(Activity) Check the data underneath for lines holding the word "also", and state only how many you find.
>>
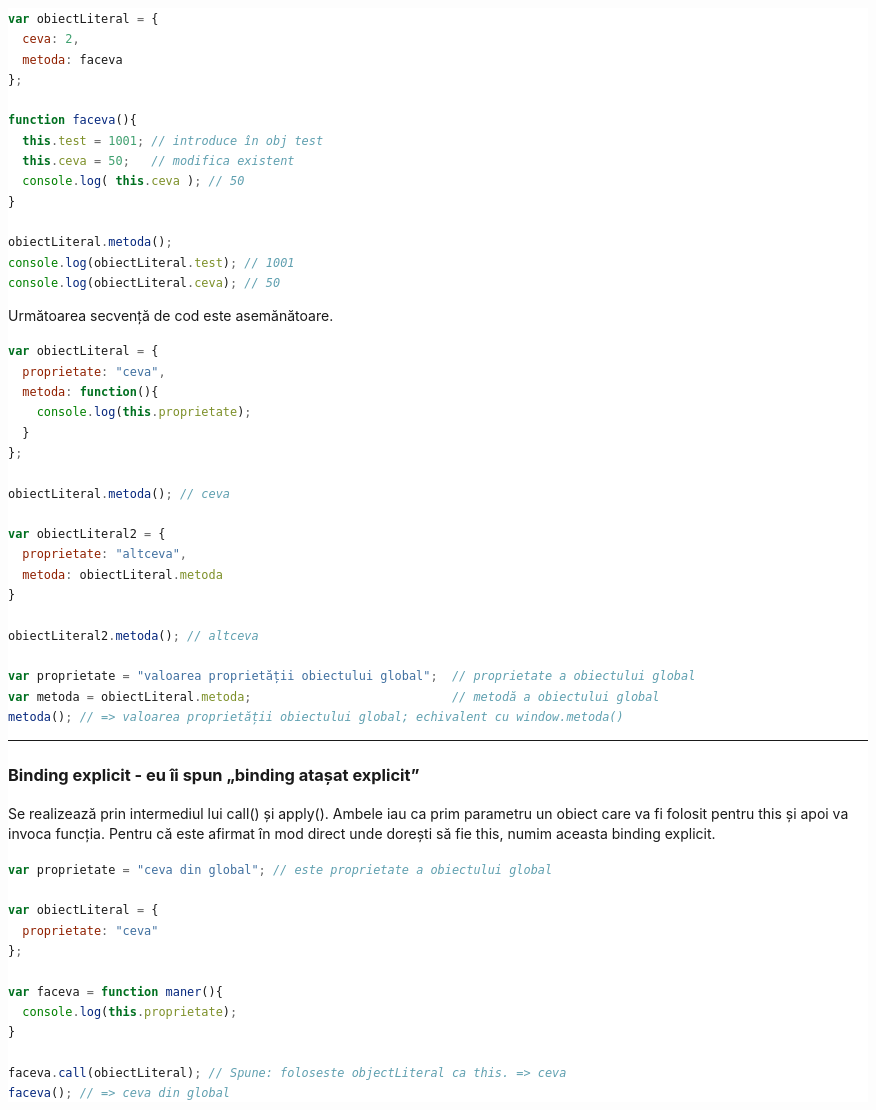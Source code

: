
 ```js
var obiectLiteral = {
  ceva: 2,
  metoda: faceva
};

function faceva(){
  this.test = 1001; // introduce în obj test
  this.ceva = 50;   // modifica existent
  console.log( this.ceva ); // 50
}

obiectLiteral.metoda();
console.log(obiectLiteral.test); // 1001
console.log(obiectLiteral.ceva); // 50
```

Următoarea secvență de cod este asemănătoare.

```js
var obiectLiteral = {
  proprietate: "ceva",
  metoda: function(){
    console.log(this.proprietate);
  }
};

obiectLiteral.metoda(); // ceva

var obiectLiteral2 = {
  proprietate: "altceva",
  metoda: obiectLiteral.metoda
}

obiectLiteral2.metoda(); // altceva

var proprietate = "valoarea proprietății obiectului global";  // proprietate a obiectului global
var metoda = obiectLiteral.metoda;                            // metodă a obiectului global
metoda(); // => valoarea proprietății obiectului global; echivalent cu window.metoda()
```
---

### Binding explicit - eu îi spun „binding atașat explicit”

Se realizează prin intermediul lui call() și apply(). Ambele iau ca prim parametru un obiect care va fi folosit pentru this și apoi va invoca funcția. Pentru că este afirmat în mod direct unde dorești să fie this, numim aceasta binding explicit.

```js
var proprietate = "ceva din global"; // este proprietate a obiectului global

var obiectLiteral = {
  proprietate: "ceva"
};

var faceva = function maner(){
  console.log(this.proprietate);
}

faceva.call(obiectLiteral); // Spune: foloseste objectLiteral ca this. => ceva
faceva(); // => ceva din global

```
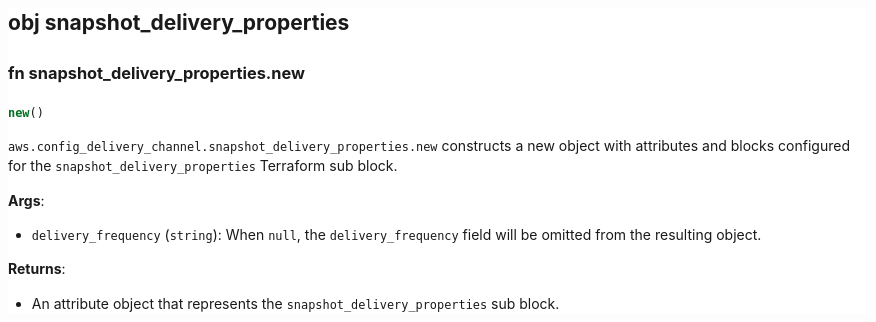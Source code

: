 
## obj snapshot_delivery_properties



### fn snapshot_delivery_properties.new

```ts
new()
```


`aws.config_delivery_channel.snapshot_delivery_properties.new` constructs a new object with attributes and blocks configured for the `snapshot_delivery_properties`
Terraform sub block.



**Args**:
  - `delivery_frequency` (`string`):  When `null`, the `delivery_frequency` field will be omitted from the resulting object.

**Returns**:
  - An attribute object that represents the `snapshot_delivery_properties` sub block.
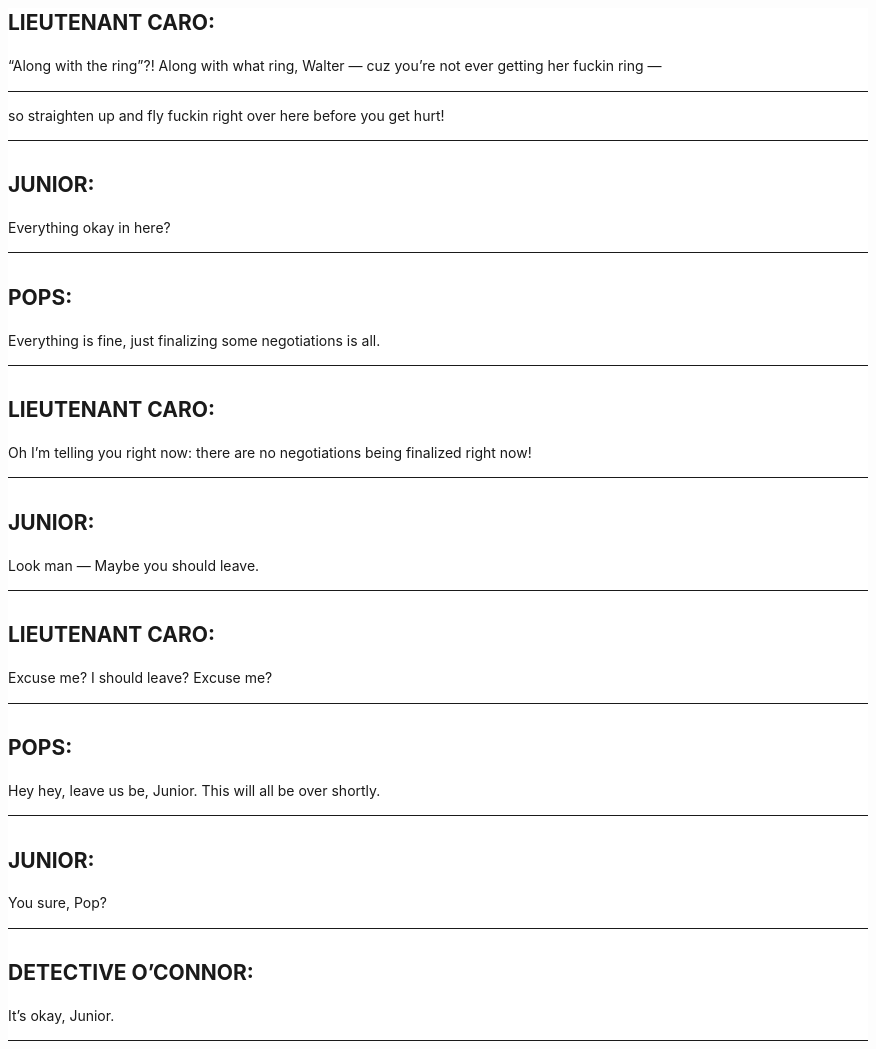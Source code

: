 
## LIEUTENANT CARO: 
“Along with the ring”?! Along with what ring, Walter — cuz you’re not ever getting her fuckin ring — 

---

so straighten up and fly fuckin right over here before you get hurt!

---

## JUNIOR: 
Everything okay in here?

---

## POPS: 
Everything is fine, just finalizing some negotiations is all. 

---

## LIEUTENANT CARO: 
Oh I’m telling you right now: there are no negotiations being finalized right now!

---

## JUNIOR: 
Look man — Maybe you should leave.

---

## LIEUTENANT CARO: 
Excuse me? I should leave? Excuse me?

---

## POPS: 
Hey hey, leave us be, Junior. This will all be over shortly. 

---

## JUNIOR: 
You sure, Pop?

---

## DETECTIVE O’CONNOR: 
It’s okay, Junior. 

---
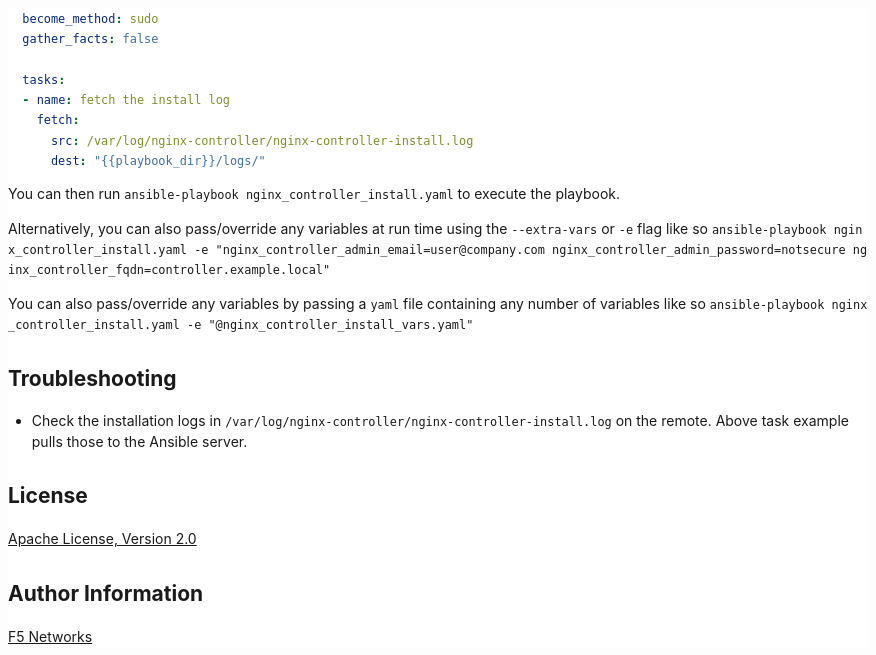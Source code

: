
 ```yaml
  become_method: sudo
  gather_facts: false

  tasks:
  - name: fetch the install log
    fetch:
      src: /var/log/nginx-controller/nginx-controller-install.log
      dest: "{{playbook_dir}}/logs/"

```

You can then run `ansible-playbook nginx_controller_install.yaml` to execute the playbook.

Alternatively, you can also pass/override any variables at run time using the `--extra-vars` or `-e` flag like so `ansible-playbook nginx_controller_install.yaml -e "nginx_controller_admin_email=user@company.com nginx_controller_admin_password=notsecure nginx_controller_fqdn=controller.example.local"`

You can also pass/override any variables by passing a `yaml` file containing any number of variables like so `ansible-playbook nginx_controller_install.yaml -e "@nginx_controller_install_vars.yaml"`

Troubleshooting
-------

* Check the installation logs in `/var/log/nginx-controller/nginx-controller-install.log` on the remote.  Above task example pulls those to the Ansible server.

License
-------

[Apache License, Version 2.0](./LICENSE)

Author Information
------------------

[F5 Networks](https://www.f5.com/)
<<
>>
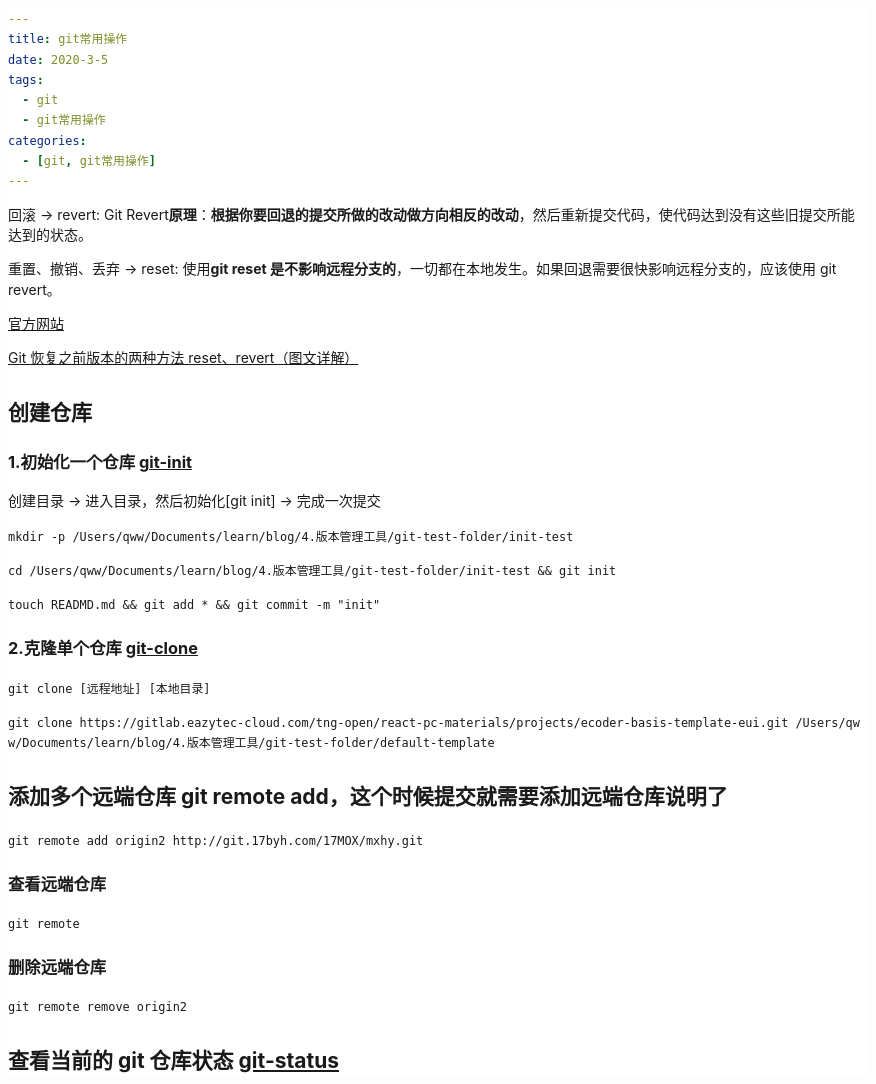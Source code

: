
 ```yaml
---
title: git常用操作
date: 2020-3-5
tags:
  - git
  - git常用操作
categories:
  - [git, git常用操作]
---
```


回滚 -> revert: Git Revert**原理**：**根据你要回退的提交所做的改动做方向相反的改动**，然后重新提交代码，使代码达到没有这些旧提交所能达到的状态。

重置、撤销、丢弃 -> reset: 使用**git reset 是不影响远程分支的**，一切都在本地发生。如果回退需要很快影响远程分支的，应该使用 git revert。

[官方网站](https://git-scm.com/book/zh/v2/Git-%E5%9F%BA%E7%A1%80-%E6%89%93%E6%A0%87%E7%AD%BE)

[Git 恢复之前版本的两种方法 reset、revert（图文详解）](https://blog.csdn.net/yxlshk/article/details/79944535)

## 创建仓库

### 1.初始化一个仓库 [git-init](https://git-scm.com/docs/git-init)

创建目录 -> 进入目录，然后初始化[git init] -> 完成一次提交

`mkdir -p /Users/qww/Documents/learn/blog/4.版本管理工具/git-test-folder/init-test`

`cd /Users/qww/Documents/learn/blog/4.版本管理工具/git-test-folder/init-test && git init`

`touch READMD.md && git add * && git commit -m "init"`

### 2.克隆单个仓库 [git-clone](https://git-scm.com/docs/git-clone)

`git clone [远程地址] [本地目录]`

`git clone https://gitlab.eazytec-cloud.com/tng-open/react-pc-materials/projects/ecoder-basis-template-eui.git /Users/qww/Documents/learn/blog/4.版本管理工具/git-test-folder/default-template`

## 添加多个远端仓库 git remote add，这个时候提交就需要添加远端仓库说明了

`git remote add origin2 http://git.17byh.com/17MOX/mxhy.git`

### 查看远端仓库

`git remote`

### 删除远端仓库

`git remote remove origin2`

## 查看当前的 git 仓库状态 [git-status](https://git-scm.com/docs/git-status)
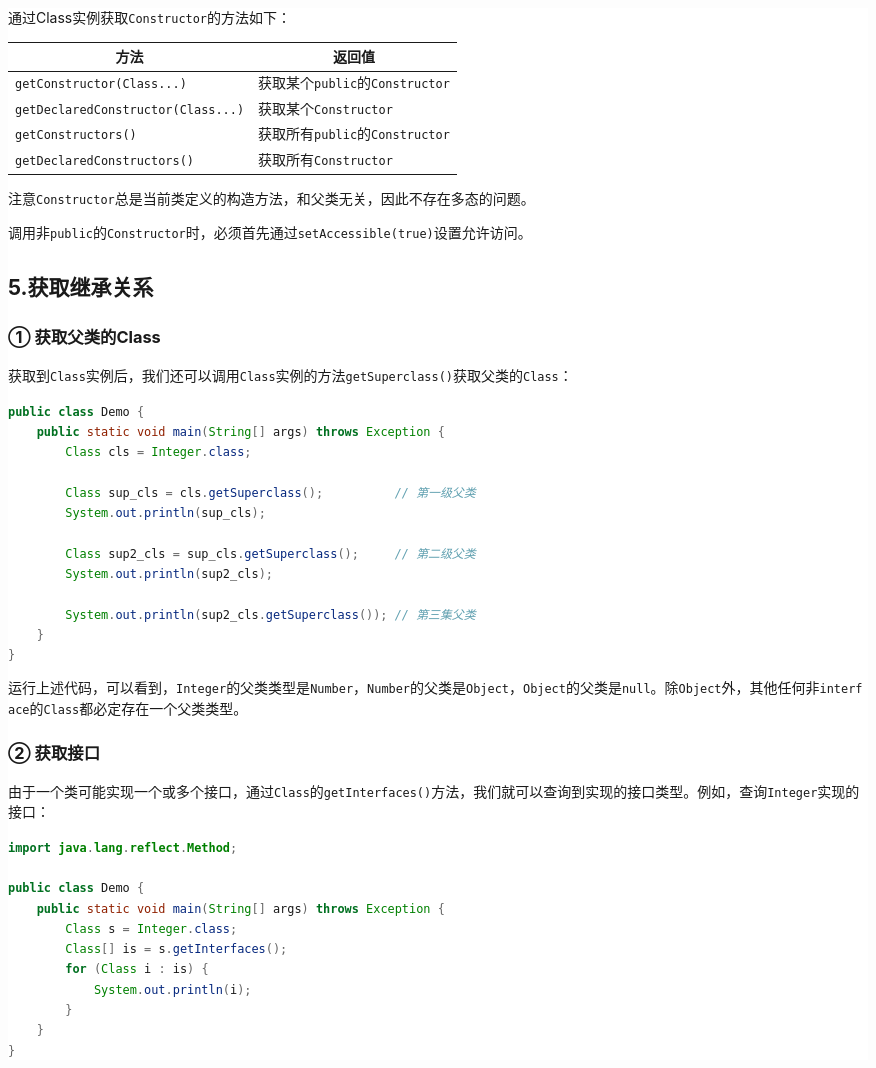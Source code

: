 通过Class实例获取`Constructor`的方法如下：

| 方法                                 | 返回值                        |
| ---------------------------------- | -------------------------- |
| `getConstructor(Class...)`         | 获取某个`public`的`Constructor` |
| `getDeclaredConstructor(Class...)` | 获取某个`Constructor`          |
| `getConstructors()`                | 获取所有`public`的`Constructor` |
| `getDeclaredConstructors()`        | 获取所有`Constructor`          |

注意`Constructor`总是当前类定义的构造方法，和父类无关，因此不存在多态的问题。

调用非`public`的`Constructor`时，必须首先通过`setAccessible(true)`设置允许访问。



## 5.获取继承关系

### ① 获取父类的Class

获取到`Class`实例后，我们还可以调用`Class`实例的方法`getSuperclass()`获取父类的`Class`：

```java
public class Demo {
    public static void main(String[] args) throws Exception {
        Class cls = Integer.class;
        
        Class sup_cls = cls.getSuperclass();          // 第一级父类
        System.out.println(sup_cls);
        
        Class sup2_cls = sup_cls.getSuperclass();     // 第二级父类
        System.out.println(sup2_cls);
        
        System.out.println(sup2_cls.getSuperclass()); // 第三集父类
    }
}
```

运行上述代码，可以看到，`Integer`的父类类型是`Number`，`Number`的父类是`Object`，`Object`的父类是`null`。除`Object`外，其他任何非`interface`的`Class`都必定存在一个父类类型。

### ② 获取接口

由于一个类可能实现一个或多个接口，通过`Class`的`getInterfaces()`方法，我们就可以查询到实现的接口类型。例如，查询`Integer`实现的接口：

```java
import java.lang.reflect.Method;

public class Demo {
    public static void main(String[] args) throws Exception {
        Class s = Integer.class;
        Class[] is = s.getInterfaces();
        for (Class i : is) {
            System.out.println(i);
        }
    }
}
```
<<
(The answer) 2